Friday, April 14, 2017

Abandoned Themselves

"What can we plain Christians do to bring back the departed glory?  Acquaint thyself with God.  To regain her lost power the Church must see heaven opened and have a transforming vision of God."  So writes A. W. Tozer in his book, Knowledge of the Holy, written in 1961.  He says, "we must break quietly and graciously with the lifeless textualism that prevails among the gospel church, and to protest the frivolous character of much that passes for Christianity among us."  Jesus said, in John 12:48, that the word He spoke will be the judge on the last day.  And as those leaders over me, say time and time again, we must get into the word of God.  This is how we learn to discern the truth from error in all that claims Christianity.

Jude writes a short but necessarily potent letter to a Christian church in regard to those who claimed Christianity but were in fact perverting it.   He instructs with great intensity and passion in order to warn true believers how to spot this error before it destroys utterly all that was suppose to be the building up of the bride of Christ.  He gives examples of Old Testament men who rebelled against God's commands and did their own thing in the guise of seeking Him.

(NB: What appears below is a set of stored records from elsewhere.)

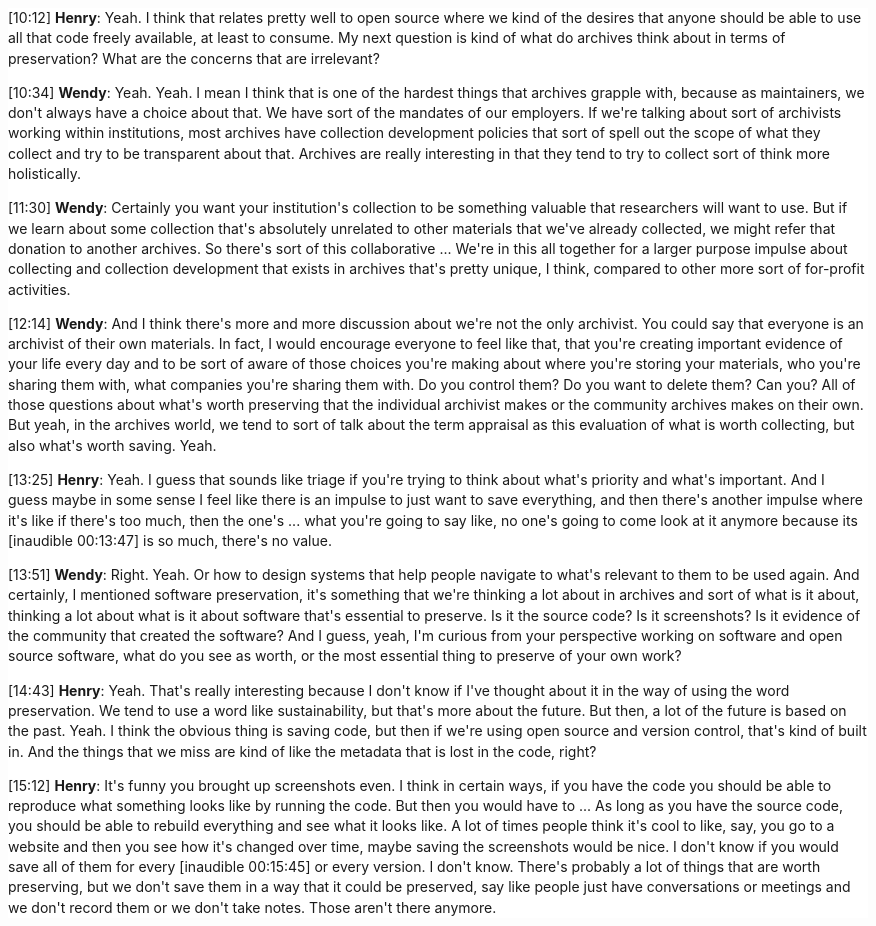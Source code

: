 [10:12] **Henry**: Yeah. I think that relates pretty well to open source where we kind of the desires that anyone should be able to use all that code freely available, at least to consume. My next question is kind of what do archives think about in terms of preservation? What are the concerns that are irrelevant?

[10:34] **Wendy**: Yeah. Yeah. I mean I think that is one of the hardest things that archives grapple with, because as maintainers, we don't always have a choice about that. We have sort of the mandates of our employers. If we're talking about sort of archivists working within institutions, most archives have collection development policies that sort of spell out the scope of what they collect and try to be transparent about that. Archives are really interesting in that they tend to try to collect sort of think more holistically.

[11:30] **Wendy**: Certainly you want your institution's collection to be something valuable that researchers will want to use. But if we learn about some collection that's absolutely unrelated to other materials that we've already collected, we might refer that donation to another archives. So there's sort of this collaborative ... We're in this all together for a larger purpose impulse about collecting and collection development that exists in archives that's pretty unique, I think, compared to other more sort of for-profit activities.

[12:14] **Wendy**: And I think there's more and more discussion about we're not the only archivist. You could say that everyone is an archivist of their own materials. In fact, I would encourage everyone to feel like that, that you're creating important evidence of your life every day and to be sort of aware of those choices you're making about where you're storing your materials, who you're sharing them with, what companies you're sharing them with. Do you control them? Do you want to delete them? Can you? All of those questions about what's worth preserving that the individual archivist makes or the community archives makes on their own. But yeah, in the archives world, we tend to sort of talk about the term appraisal as this evaluation of what is worth collecting, but also what's worth saving. Yeah.

[13:25] **Henry**: Yeah. I guess that sounds like triage if you're trying to think about what's priority and what's important. And I guess maybe in some sense I feel like there is an impulse to just want to save everything, and then there's another impulse where it's like if there's too much, then the one's ... what you're going to say like, no one's going to come look at it anymore because its [inaudible 00:13:47] is so much, there's no value.

[13:51] **Wendy**: Right. Yeah. Or how to design systems that help people navigate to what's relevant to them to be used again. And certainly, I mentioned software preservation, it's something that we're thinking a lot about in archives and sort of what is it about, thinking a lot about what is it about software that's essential to preserve. Is it the source code? Is it screenshots? Is it evidence of the community that created the software? And I guess, yeah, I'm curious from your perspective working on software and open source software, what do you see as worth, or the most essential thing to preserve of your own work?

[14:43] **Henry**: Yeah. That's really interesting because I don't know if I've thought about it in the way of using the word preservation. We tend to use a word like sustainability, but that's more about the future. But then, a lot of the future is based on the past. Yeah. I think the obvious thing is saving code, but then if we're using open source and version control, that's kind of built in. And the things that we miss are kind of like the metadata that is lost in the code, right?

[15:12] **Henry**: It's funny you brought up screenshots even. I think in certain ways, if you have the code you should be able to reproduce what something looks like by running the code. But then you would have to ... As long as you have the source code, you should be able to rebuild everything and see what it looks like. A lot of times people think it's cool to like, say, you go to a website and then you see how it's changed over time, maybe saving the screenshots would be nice. I don't know if you would save all of them for every [inaudible 00:15:45] or every version. I don't know. There's probably a lot of things that are worth preserving, but we don't save them in a way that it could be preserved, say like people just have conversations or meetings and we don't record them or we don't take notes. Those aren't there anymore.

In speaking of this rebellion, the ESV's translation says, "abandoned themselves for the sake of gain".  I was struck by this translation.  I began thinking about the word "abandon" and the positives and negatives in regard to this word.  Consider, "she ran with reckless abandon" in that she gave it everything she had.  And then, "he abandoned his family for another woman" meaning the shirk of responsibility for frivolity and feelings.  In Jude, I think it means they gave up all to do wrong, like my second example.  However, the thought that came to me when I read it, had to do with personal destruction.

When man continues in sin, ignores the warning given time and again, self-destruction is inevitable.  Even if all seems well as he lives through his life, eternity will be his final evidence.  And as I read, "abandoned themselves", it hit me that in essence that is what man does when he ignores the warnings.  He is in a sense walking away from himself and leaving himself defenseless against the coming wrath of God.  I shudder in the thought.  And as always, the word of God, has reminded and instructed me once again of our need to evangelize the lost and broken world running headlong into error.  

Jude gives a brief rundown on how we are to do this in verse twenty-two.  But a sentence I read in my study of the word, "abandon", says it very clearly as to how we approach the problem of sin and especially the sin in the church that threatens to "undo it": "He ran into the burning house with reckless abandon (without caring about the danger)."   And I would add "with the love of Christ for the souls."